=== Section Start ===

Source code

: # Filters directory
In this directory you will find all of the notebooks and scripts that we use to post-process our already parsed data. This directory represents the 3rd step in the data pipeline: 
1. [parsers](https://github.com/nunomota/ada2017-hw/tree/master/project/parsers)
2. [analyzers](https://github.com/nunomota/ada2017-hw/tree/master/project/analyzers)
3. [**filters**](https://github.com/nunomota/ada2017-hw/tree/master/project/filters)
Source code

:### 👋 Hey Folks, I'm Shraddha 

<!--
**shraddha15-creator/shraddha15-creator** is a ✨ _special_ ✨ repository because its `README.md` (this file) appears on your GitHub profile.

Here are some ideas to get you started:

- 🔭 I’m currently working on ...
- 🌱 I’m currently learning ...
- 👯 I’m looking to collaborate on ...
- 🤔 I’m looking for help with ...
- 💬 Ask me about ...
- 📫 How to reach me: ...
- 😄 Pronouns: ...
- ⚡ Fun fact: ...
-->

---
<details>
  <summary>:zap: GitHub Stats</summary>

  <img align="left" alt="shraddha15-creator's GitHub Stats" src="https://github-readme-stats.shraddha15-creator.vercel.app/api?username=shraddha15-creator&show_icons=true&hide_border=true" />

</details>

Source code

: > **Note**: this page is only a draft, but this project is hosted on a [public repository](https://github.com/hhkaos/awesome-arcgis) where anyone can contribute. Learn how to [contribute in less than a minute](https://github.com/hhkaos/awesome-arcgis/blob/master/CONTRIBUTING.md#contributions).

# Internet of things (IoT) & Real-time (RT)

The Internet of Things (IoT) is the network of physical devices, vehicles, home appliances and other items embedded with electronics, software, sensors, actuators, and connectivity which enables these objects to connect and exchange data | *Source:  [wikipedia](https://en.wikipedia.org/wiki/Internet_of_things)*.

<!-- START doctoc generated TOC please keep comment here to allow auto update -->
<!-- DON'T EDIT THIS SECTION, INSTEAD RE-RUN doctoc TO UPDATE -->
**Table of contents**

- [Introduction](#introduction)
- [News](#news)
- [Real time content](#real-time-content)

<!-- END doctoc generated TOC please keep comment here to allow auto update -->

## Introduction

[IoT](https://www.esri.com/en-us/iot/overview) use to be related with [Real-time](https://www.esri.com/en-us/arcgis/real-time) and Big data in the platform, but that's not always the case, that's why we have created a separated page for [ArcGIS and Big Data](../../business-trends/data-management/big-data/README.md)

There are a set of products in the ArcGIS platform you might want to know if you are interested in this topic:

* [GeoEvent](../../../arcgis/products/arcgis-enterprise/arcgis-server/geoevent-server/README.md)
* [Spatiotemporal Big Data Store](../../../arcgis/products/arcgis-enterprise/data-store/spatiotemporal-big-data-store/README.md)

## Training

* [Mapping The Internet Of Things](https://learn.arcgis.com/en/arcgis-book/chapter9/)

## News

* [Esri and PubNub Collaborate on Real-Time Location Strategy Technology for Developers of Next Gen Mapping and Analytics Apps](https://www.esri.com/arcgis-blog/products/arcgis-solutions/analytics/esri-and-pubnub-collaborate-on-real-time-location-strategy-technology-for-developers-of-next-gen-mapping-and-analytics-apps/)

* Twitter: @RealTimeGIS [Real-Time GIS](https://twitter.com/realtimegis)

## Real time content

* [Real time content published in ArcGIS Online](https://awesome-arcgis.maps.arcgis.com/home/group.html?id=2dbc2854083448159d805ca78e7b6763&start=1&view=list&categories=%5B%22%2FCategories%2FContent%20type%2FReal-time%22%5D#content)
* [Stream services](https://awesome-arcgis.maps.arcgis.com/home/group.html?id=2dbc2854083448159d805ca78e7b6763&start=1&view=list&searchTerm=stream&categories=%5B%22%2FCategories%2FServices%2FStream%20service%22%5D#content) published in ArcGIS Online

=== Section End ===

> Required work: For this exercise, please output exactly the lines above starting at the line with "## Training" and ending at the line with "time content published", ends included.

> Answer box:
## Training

* [Mapping The Internet Of Things](https://learn.arcgis.com/en/arcgis-book/chapter9/)

## News

* [Esri and PubNub Collaborate on Real-Time Location Strategy Technology for Developers of Next Gen Mapping and Analytics Apps](https://www.esri.com/arcgis-blog/products/arcgis-solutions/analytics/esri-and-pubnub-collaborate-on-real-time-location-strategy-technology-for-developers-of-next-gen-mapping-and-analytics-apps/)

* Twitter: @RealTimeGIS [Real-Time GIS](https://twitter.com/realtimegis)

## Real time content

* [Real time content published in ArcGIS Online](https://awesome-arcgis.maps.arcgis.com/home/group.html?id=2dbc2854083448159d805ca78e7b6763&start=1&view=list&categories=%5B%22%2FCategories%2FContent%20type%2FReal-time%22%5D#content)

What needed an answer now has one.